[WHAT YOU SHOULD DO] Repeat only the stretch of lines below that runs from the line with "and **clear** tracks" through the line with "- [Linux Privilege", unaltered.

=====

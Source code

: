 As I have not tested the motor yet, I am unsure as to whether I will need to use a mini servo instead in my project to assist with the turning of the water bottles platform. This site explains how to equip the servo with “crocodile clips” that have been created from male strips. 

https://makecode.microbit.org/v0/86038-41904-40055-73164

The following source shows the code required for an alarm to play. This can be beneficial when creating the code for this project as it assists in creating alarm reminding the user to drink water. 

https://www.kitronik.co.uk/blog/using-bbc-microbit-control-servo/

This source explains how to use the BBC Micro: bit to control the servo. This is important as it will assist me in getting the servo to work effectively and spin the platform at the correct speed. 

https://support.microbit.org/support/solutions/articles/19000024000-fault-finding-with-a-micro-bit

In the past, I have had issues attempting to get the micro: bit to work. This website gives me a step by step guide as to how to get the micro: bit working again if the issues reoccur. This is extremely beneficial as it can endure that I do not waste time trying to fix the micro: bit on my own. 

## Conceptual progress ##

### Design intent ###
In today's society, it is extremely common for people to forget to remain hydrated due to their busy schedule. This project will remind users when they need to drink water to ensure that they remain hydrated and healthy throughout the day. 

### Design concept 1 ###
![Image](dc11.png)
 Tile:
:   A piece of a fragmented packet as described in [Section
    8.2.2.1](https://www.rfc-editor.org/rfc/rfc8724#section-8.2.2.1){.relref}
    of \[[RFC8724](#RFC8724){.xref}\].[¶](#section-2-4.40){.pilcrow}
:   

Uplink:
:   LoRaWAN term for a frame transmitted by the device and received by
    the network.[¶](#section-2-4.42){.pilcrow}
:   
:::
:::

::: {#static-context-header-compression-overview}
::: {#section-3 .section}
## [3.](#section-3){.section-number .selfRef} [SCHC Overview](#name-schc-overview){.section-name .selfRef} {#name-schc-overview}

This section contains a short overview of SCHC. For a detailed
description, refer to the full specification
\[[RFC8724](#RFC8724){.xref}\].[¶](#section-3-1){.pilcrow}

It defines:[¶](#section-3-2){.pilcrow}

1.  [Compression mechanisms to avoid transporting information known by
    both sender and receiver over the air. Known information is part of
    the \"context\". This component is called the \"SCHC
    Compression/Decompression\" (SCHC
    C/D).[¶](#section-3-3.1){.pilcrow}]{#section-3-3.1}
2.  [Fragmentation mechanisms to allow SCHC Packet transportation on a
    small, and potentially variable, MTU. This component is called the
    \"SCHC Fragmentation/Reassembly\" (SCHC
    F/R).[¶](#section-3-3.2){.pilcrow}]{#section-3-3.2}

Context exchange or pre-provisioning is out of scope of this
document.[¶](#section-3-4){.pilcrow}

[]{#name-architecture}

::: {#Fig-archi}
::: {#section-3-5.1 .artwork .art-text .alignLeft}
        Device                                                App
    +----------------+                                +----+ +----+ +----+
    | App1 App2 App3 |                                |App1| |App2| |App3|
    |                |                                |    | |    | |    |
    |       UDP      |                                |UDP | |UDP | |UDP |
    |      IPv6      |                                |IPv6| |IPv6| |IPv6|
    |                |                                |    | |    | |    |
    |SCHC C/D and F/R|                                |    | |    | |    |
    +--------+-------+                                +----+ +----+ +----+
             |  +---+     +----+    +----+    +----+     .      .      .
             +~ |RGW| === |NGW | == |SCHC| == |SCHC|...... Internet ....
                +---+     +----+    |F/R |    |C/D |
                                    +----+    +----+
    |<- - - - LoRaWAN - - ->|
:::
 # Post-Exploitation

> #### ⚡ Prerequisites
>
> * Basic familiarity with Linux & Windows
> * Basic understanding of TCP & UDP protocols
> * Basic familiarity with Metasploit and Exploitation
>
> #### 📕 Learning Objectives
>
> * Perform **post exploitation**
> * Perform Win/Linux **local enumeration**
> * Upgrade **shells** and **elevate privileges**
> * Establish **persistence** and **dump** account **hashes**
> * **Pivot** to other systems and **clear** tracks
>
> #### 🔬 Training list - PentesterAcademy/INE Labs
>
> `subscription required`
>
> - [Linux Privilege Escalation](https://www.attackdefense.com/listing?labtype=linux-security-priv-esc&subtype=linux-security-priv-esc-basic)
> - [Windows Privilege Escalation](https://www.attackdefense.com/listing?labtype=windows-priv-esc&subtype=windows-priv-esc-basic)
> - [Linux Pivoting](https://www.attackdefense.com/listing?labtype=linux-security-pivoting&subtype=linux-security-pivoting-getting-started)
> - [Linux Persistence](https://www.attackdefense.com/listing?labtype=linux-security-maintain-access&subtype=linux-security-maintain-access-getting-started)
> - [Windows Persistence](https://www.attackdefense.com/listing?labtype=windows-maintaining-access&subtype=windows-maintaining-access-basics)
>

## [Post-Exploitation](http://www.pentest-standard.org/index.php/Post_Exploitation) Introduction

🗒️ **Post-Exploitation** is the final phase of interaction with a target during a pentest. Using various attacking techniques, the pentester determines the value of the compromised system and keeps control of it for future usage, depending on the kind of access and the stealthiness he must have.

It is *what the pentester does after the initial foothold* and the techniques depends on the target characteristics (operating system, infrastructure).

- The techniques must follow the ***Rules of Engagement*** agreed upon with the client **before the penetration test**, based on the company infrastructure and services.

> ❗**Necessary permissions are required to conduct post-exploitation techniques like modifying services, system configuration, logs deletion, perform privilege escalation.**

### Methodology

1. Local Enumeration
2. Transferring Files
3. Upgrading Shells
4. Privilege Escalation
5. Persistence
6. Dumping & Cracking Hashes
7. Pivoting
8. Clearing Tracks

=====

[SOLVED PROBLEM]
> * **Pivot** to other systems and **clear** tracks
>
> #### 🔬 Training list - PentesterAcademy/INE Labs
>
> `subscription required`
>
> - [Linux Privilege Escalation](https://www.attackdefense.com/listing?labtype=linux-security-priv-esc&subtype=linux-security-priv-esc-basic)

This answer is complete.